Aborto autorizado por malformação do feto
O juiz da
2ª Vara Criminal de Maceió, Alberto Jorge Correia de Barros Lima, autorizou
a interrupção da gravidez da dona de casa Ilda Santana Alves, 19 anos.
Grávida de quatro meses, ela e o marido decidiram recorrer à Justiça depois
de saber que o feto não tem todo o cérebro nem a calota craniana. Ilda
tomou conhecimento da decisão do magistrado anteontem e deverá fazer o
aborto hoje.
Ilda e seu
marido pediram autorização judicial para fazer o aborto pelo Sistema Único
de Saúde (SUS), depois que um exame de ultra-sonografia feito em agosto
e um laudo posterior do Instituto Médico Legal comprovaram que o feto
possui acrania (ausência de calota craniana) e anencefalia (falta de hemisférios
cerebrais).
A legislação
brasileira só autoriza o aborto quando a vida da mãe corre perigo ou a
gravidez é resultante de estupro. Segundo os médicos que examinaram Ilda,
o estado de saúde dela é bom e a anomalia do bebê não chega a oferecer
risco de vida a ela. Mesmo assim, o juiz autorizou o aborto, porque o
bebê não tem chance de vida fora do útero. A decisão é inédita em Alagoas.
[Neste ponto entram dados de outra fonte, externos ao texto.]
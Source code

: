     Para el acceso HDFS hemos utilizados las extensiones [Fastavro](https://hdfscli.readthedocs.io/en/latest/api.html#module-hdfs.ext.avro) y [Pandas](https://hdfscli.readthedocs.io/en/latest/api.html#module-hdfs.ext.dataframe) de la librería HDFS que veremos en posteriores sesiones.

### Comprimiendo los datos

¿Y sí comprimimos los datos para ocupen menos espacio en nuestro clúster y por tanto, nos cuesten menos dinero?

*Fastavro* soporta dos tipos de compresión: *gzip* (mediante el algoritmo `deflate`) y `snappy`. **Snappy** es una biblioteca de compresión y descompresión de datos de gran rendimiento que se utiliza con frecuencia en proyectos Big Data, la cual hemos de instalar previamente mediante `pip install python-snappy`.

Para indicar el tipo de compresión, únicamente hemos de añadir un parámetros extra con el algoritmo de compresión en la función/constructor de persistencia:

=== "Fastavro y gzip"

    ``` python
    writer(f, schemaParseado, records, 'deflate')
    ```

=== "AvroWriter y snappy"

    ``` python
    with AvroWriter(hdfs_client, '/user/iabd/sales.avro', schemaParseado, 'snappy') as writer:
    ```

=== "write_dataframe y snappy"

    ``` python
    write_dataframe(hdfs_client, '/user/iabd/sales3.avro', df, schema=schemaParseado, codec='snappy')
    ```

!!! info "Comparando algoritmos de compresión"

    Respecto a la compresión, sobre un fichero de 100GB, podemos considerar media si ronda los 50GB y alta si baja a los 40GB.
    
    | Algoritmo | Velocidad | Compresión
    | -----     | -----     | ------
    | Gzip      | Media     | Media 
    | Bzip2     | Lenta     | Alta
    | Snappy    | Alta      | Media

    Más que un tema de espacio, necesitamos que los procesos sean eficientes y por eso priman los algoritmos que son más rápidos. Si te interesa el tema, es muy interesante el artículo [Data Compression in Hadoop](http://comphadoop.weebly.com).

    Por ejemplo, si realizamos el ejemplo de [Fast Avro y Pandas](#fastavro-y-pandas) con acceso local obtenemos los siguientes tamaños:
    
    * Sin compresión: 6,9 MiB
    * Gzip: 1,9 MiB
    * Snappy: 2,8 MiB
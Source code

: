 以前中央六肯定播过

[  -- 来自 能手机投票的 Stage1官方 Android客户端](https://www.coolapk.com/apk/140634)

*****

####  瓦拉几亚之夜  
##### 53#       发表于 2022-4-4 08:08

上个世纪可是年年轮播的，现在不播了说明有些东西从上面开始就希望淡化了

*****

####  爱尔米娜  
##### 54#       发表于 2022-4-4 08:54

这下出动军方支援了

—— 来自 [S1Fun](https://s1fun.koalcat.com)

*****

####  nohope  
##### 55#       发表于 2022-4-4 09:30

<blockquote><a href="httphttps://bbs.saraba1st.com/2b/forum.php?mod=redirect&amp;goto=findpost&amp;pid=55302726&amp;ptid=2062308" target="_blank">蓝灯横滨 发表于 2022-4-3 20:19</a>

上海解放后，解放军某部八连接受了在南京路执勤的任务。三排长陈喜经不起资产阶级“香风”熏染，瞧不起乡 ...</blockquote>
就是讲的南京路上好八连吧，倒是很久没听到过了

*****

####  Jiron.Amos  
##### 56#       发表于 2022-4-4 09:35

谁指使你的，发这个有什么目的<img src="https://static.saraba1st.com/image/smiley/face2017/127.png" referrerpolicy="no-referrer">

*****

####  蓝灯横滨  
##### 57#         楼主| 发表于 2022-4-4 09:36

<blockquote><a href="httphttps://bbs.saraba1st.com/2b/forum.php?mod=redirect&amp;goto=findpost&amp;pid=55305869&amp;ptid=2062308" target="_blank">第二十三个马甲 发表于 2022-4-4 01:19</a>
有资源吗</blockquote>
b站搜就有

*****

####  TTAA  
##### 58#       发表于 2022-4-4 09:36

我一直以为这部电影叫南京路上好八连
Há precedentes em Santa Catarina e São Paulo, onde foi considerado que
a certeza de que o filho morrerá após o parto provoca risco à saúde psicológica
da mãe.
(JC
Online, 15.09.00)
Nota
Há
precedentes em que a autorização foi concedida por juiz
do cível, em procedimento de jurisdição voluntária(JT).